Monday, July 09, 2007

Pride is prejudice.

My wife thinks I'm wasting my time. And yours. At least when I go off on what she calls "airy tangents" like my feelings on race and such.

"These things you think and write about," she says, shaking her head in exasperation, "may make sense as ideas. But they go totally against human nature. They have nothing to do with real life and how people live it...and how they'll continue living it. So it's pointless. Just a lot of talk."

My wife has never been shy about making the case for my detachment from reality—and trust me, she was doing it well before SHAMblog came along. The most immediate source of her ire, however, was a discussion we had over the weekend about pride. See, I think the concept of pride is widely abused in American culture. I don't think pride makes sense unless you're talking very narrowly and specifically about pride in something you did—and even then I think there are limits, including many conditions that need to be met, before one is entitled to feel pride in the commonly understood sense*. (It also behooves me to point out that the first dictionary definition of pride is actually pejorative and almost mocking in tone: "a high or inordinate opinion of one's own dignity, importance, merit, or superiority, whether as cherished in the mind or as displayed in bearing, conduct....".) Certainly it strikes me as bizarre to feel pride about something someone else did, whether it be a child of yours, your spouse, a close friend...or a member of "your race." That last, as it happens, was the starting point for Sunday's discussion with the wife.

Though race and ethnicity aren't exactly alike, I've posted before about my Dad's endeavors to imbue me with pride in my Italian heritage, and how frivolous I deemed those efforts, even as a small boy. What did Da Vinci have to do with me? So what if "his blood still ran through my veins" (doubtful to begin with)? He pioneered the design of the parachute, not me; he painted the Mona Lisa, I didn't. And anyway, was it his Italian-ness that caused or catalyzed such triumphs? Clearly not, or else people in 15th Century Italy would've been making parachutes and churning out Mona Lisas left and right. He was simply Leonardo Da Vinci (or "L-Dee," as per the pop conventions of today), one individual of great talent; his achievements had/have nothing to do with Italy, other Italians, my father, or me. In fact, if you take the deterministic view, his achievements didn't even really have anything to do with him. They just happened, as they had to happen in accordance with the dictates of some grand, steadily evolving cosmic blueprint. He was the mere instrument of their occurrence. By that theory—to which I happen to give a lot of credence—the circumstances that would produce the Mona Lisa were already in play, and immutably so, long before Leonardo came along. The first brush strokes for that painting were set in motion when the Earth cooled, or before.

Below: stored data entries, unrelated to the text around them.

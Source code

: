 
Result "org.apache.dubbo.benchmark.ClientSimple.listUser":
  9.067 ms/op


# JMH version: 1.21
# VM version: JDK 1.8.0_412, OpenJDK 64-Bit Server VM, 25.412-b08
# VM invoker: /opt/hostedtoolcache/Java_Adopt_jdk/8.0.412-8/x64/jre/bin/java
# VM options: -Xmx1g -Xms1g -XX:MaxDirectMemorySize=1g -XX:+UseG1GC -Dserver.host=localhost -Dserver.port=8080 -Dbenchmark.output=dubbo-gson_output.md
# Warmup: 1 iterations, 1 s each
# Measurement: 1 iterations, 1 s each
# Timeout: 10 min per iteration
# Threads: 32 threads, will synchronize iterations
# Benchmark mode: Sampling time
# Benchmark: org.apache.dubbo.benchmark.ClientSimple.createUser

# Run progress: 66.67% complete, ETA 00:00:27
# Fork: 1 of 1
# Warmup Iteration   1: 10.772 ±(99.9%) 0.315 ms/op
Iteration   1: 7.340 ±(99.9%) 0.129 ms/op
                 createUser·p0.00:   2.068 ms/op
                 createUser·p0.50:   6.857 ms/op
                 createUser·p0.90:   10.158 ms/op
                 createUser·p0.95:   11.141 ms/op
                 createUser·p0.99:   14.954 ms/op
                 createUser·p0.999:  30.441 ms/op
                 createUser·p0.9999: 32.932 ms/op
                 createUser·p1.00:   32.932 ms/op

It is for similar reasons that I believe the whole idea of racial pride is not only illogical but counterproductive. Once again , it may be helpful to shift the focus away from race for a moment, to something like...religion. And we don't have to fall back on the likes of radical Islam to make this point. Because here's a simple truth: You cannot simultaneously be Catholic and also fully respect someone else's right to be Jewish. (The Catholic Church, speaking through the Pope, gave us still more evidence of this late last week.) Oh, you can say you can, and may even think you can—but you can't, no matter how ecumenical the Vatican liked to sound in its public rhetoric during the Pope John Paul era. If you truly believe that Catholicism is the path to heaven, then you cannot accept any other path as equal; you probably can't even accept any other path as legitimate. I mean, for Crissake (I say that quite pointedly), this is salvation we're talking about—whether your ticket is punched for heaven or hell; whether your eternal kimono is made of silk or asbestos. You either think you know The Way or you don't. To embrace Catholicism is to reject Judaism, and Islam, and Buddhism, and all the rest. Even the Episcopal Church; maybe especially the Espiscopal Church.** Literally and figuratively, there are no two Ways about it.

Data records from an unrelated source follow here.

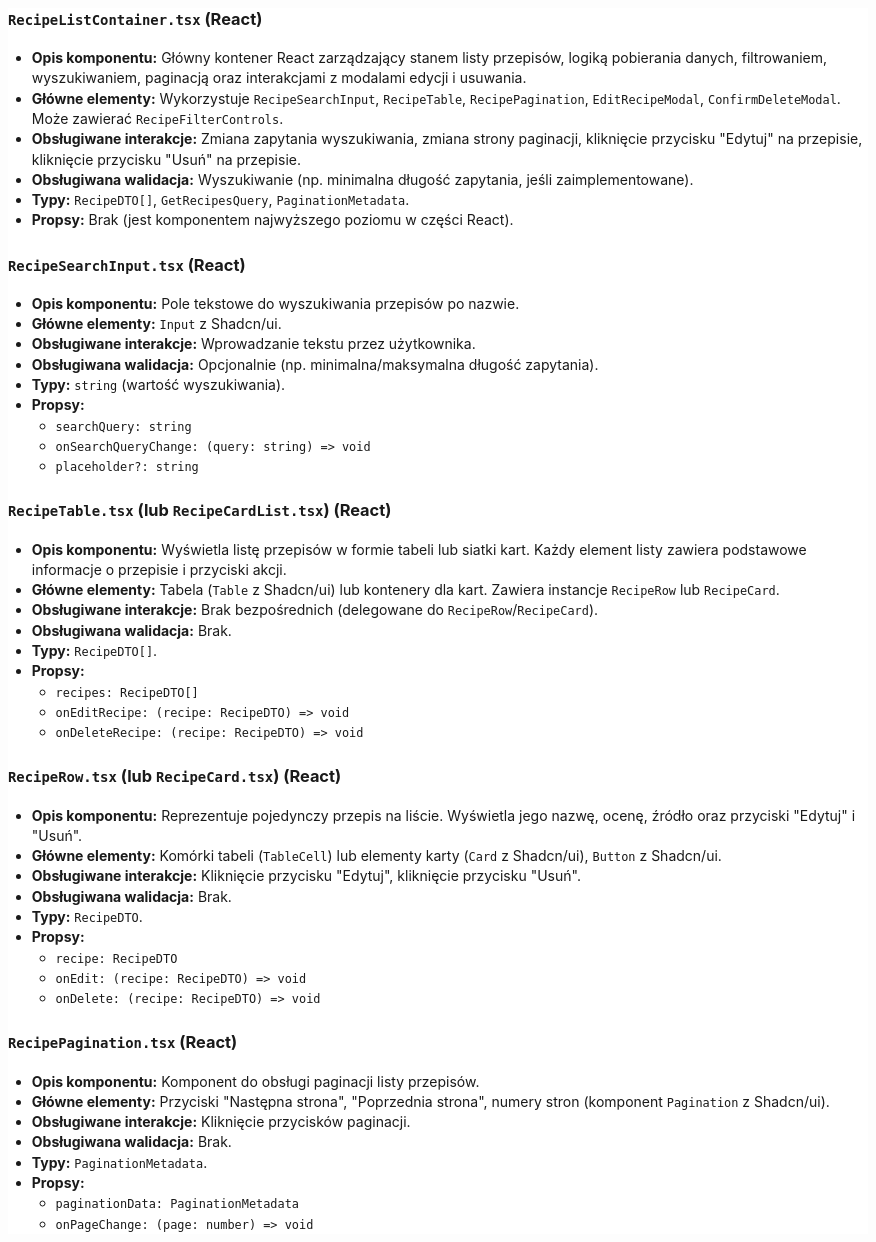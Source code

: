 ### `RecipeListContainer.tsx` (React)
- **Opis komponentu:** Główny kontener React zarządzający stanem listy przepisów, logiką pobierania danych, filtrowaniem, wyszukiwaniem, paginacją oraz interakcjami z modalami edycji i usuwania.
- **Główne elementy:** Wykorzystuje `RecipeSearchInput`, `RecipeTable`, `RecipePagination`, `EditRecipeModal`, `ConfirmDeleteModal`. Może zawierać `RecipeFilterControls`.
- **Obsługiwane interakcje:** Zmiana zapytania wyszukiwania, zmiana strony paginacji, kliknięcie przycisku "Edytuj" na przepisie, kliknięcie przycisku "Usuń" na przepisie.
- **Obsługiwana walidacja:** Wyszukiwanie (np. minimalna długość zapytania, jeśli zaimplementowane).
- **Typy:** `RecipeDTO[]`, `GetRecipesQuery`, `PaginationMetadata`.
- **Propsy:** Brak (jest komponentem najwyższego poziomu w części React).

### `RecipeSearchInput.tsx` (React)
- **Opis komponentu:** Pole tekstowe do wyszukiwania przepisów po nazwie.
- **Główne elementy:** `Input` z Shadcn/ui.
- **Obsługiwane interakcje:** Wprowadzanie tekstu przez użytkownika.
- **Obsługiwana walidacja:** Opcjonalnie (np. minimalna/maksymalna długość zapytania).
- **Typy:** `string` (wartość wyszukiwania).
- **Propsy:**
    - `searchQuery: string`
    - `onSearchQueryChange: (query: string) => void`
    - `placeholder?: string`

### `RecipeTable.tsx` (lub `RecipeCardList.tsx`) (React)
- **Opis komponentu:** Wyświetla listę przepisów w formie tabeli lub siatki kart. Każdy element listy zawiera podstawowe informacje o przepisie i przyciski akcji.
- **Główne elementy:** Tabela (`Table` z Shadcn/ui) lub kontenery dla kart. Zawiera instancje `RecipeRow` lub `RecipeCard`.
- **Obsługiwane interakcje:** Brak bezpośrednich (delegowane do `RecipeRow`/`RecipeCard`).
- **Obsługiwana walidacja:** Brak.
- **Typy:** `RecipeDTO[]`.
- **Propsy:**
    - `recipes: RecipeDTO[]`
    - `onEditRecipe: (recipe: RecipeDTO) => void`
    - `onDeleteRecipe: (recipe: RecipeDTO) => void`

### `RecipeRow.tsx` (lub `RecipeCard.tsx`) (React)
- **Opis komponentu:** Reprezentuje pojedynczy przepis na liście. Wyświetla jego nazwę, ocenę, źródło oraz przyciski "Edytuj" i "Usuń".
- **Główne elementy:** Komórki tabeli (`TableCell`) lub elementy karty (`Card` z Shadcn/ui), `Button` z Shadcn/ui.
- **Obsługiwane interakcje:** Kliknięcie przycisku "Edytuj", kliknięcie przycisku "Usuń".
- **Obsługiwana walidacja:** Brak.
- **Typy:** `RecipeDTO`.
- **Propsy:**
    - `recipe: RecipeDTO`
    - `onEdit: (recipe: RecipeDTO) => void`
    - `onDelete: (recipe: RecipeDTO) => void`

### `RecipePagination.tsx` (React)
- **Opis komponentu:** Komponent do obsługi paginacji listy przepisów.
- **Główne elementy:** Przyciski "Następna strona", "Poprzednia strona", numery stron (komponent `Pagination` z Shadcn/ui).
- **Obsługiwane interakcje:** Kliknięcie przycisków paginacji.
- **Obsługiwana walidacja:** Brak.
- **Typy:** `PaginationMetadata`.
- **Propsy:**
    - `paginationData: PaginationMetadata`
    - `onPageChange: (page: number) => void`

Racial pride is like that. It's not often these days that you hear the phrase "black is beautiful" spoken aloud; BiB was distinctly an outgrowth, and identifying verbal trademark, of the revolutionary 1960s and '70s. But that same mindset is very much alive, often employed in inner-city schools to imbue kids with good feelings about their supposed heritage. And it remains part and parcel of the African-American Studies programs that are well-entrenched on college campuses nationwide.

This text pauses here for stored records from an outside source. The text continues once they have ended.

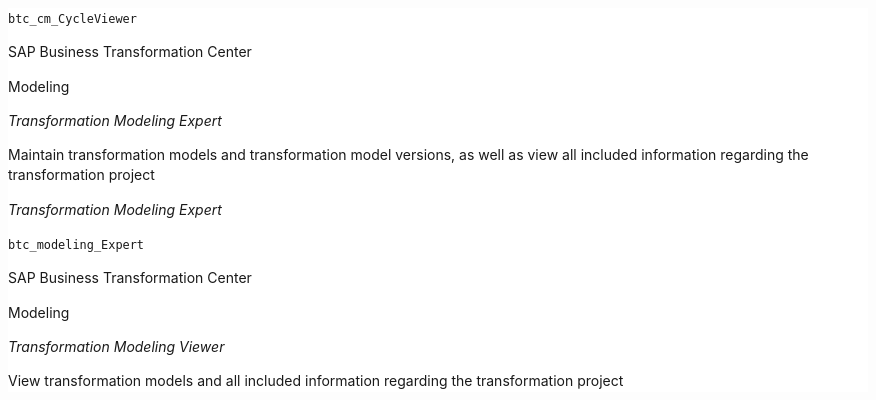 </td>
<td valign="top">

`btc_cm_CycleViewer` 

</td>
</tr>
<tr>
<td valign="top">

SAP Business Transformation Center

</td>
<td valign="top">

Modeling

</td>
<td valign="top">

*Transformation Modeling Expert* 

</td>
<td valign="top">

Maintain transformation models and transformation model versions, as well as view all included information regarding the transformation project

</td>
<td valign="top">

*Transformation Modeling Expert* 

</td>
<td valign="top">

`btc_modeling_Expert` 

</td>
</tr>
<tr>
<td valign="top">

SAP Business Transformation Center

</td>
<td valign="top">

Modeling

</td>
<td valign="top">

*Transformation Modeling Viewer* 

</td>
<td valign="top">

View transformation models and all included information regarding the transformation project

</td>
<td valign="top">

Technically and theoretically, one could argue that BiB, evaluated as a raw concept, conveys no automatic implication that "white is less beautiful." In practice, however, it makes no sense to sell the idea that black is beautiful if you don't intend to mean that "it's good to be black" or even "black is better." Think of it this way: If one's motivations are pure—if what one means to say is, "As groups of people go, we're all really the same"—then why not say exactly that? (By definition, of course, we can't all be "beautiful," since beautiful is a superlative. It's like telling kids that they're all special or exceptional. Nonsense. If everyone is exceptional, no one is.) If you insist on bowing to the concept of race, then at the very least, why not teach or informally present lessons that show all different people, of all different races, doing good works? Especially at the college level, why do we need a separate curriculum to cover black achievement? At best, that's pandering. At worst, it's racism. (Incidentally, have you ever listened to noted scholar and intellectual darling Cornel West? Try it sometime. And tell me if, in his own subtle and high-minded way, he is not as dangerous as David Duke.)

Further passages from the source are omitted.